Of course, I understand the reason for the proliferation in surveys. Market research, particularly conducting surveys, is a huge business in and of itself. According to ESOMAR, the global association for the research industry, the market generated approximately $57B worldwide in 2021.
The data culled from these surveys can be invaluable to supporting myriad business decisions, from company expansion strategies to inventory options to customer service. The ways in which survey data can inform are limitless.
But this data is only as good as the construction of the surveys they’re gathered from — in order to yield the best possible data, it’s important to keep your surveys clear, concise and customized for your specific purpose.
According to Dr. Marisa Maio Mackay, director of Complete the Picture Consulting, a strategy research analysis firm, these three C’s are key. Here are the questions Mackay says to keep in mind as you design your surveys:
Clear: What do you want to learn or find out about? From whom? How do you want to use the results?

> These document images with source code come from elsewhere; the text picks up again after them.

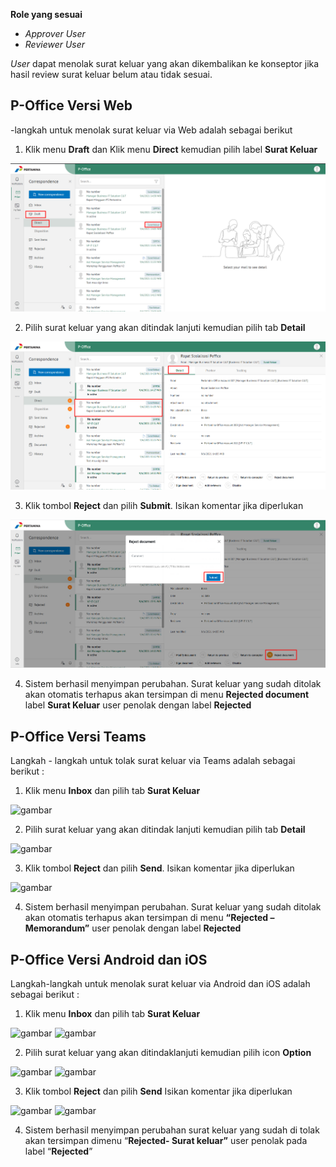 **Role yang sesuai**

- *Approver User*
- *Reviewer User*

*User* dapat menolak surat keluar yang akan dikembalikan ke konseptor jika hasil review surat keluar belum atau tidak sesuai. 

## **P-Office Versi Web**
-langkah untuk menolak surat keluar via Web adalah sebagai berikut

1. Klik menu **Draft** dan Klik menu **Direct**  kemudian pilih label **Surat Keluar**

![gambar](SuratKeluar/SK_Web/02SK44.png)

2. Pilih surat keluar yang akan ditindak lanjuti kemudian pilih tab **Detail**

![gambar](SuratKeluar/SK_Web/02SK45.png)

3. Klik tombol **Reject** dan pilih **Submit**. Isikan komentar jika diperlukan

![gambar](SuratKeluar/SK_Web/02SK46.png)

4. Sistem berhasil menyimpan perubahan. Surat keluar yang sudah ditolak akan otomatis terhapus akan tersimpan di menu **Rejected document** label **Surat Keluar** user penolak dengan label **Rejected**

## **P-Office Versi Teams**

Langkah - langkah untuk tolak surat keluar via Teams adalah sebagai berikut :

1. Klik menu **Inbox** dan pilih tab **Surat Keluar**

![gambar](SuratKeluar/SK_Teams/SK46.png)

2. Pilih surat keluar yang akan ditindak lanjuti kemudian pilih tab **Detail**

![gambar](SuratKeluar/SK_Teams/SK47.png)

3. Klik tombol **Reject** dan pilih **Send**. Isikan komentar jika diperlukan

![gambar](SuratKeluar/SK_Teams/SK48.png)
 
4. Sistem berhasil menyimpan perubahan. Surat keluar yang sudah ditolak akan otomatis terhapus akan tersimpan di menu **“Rejected – Memorandum”** user penolak dengan label **Rejected**

## **P-Office Versi Android dan iOS**

Langkah-langkah untuk menolak surat keluar via Android dan iOS adalah sebagai berikut :

1. Klik menu **Inbox** dan pilih tab **Surat Keluar**

![gambar](SuratKeluar/SK_Android/TolakSK/A01.jpg) ![gambar](SuratKeluar/SK_Android/TolakSK/A02.jpg)

2. Pilih surat keluar yang akan ditindaklanjuti kemudian pilih icon **Option**
   
![gambar](SuratKeluar/SK_Android/TolakSK/A03.jpg) ![gambar](SuratKeluar/SK_Android/TolakSK/A04.jpg)

3. Klik tombol **Reject** dan pilih **Send** Isikan komentar jika diperlukan

![gambar](SuratKeluar/SK_Android/TolakSK/A05.jpg) ![gambar](SuratKeluar/SK_Android/TolakSK/A06.jpg)

4. Sistem berhasil menyimpan perubahan surat keluar yang sudah di tolak akan tersimpan dimenu “**Rejected- Surat keluar”** user penolak pada label “**Rejected**”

Concise: Each question should be short. Use terms familiar to the respondent, and only ask about one aspect or feature at a time. Do not lead the respondent. Does the question help the company address the purpose of the survey? In addition, good flow — where the sections and questions follow a logical sequence for the respondent — is important.
Customization: If you need information on the same topic but from different stakeholders — for example, customers and employees — you must design separate surveys for those groups.
Of course, there’s much more to the fine art of designing surveys. After all, there are entire companies out there whose sole area of expertise is to design surveys to help you get the feedback you need. But if you’re considering deploying your own simple surveys to get started, I hope you find this helpful.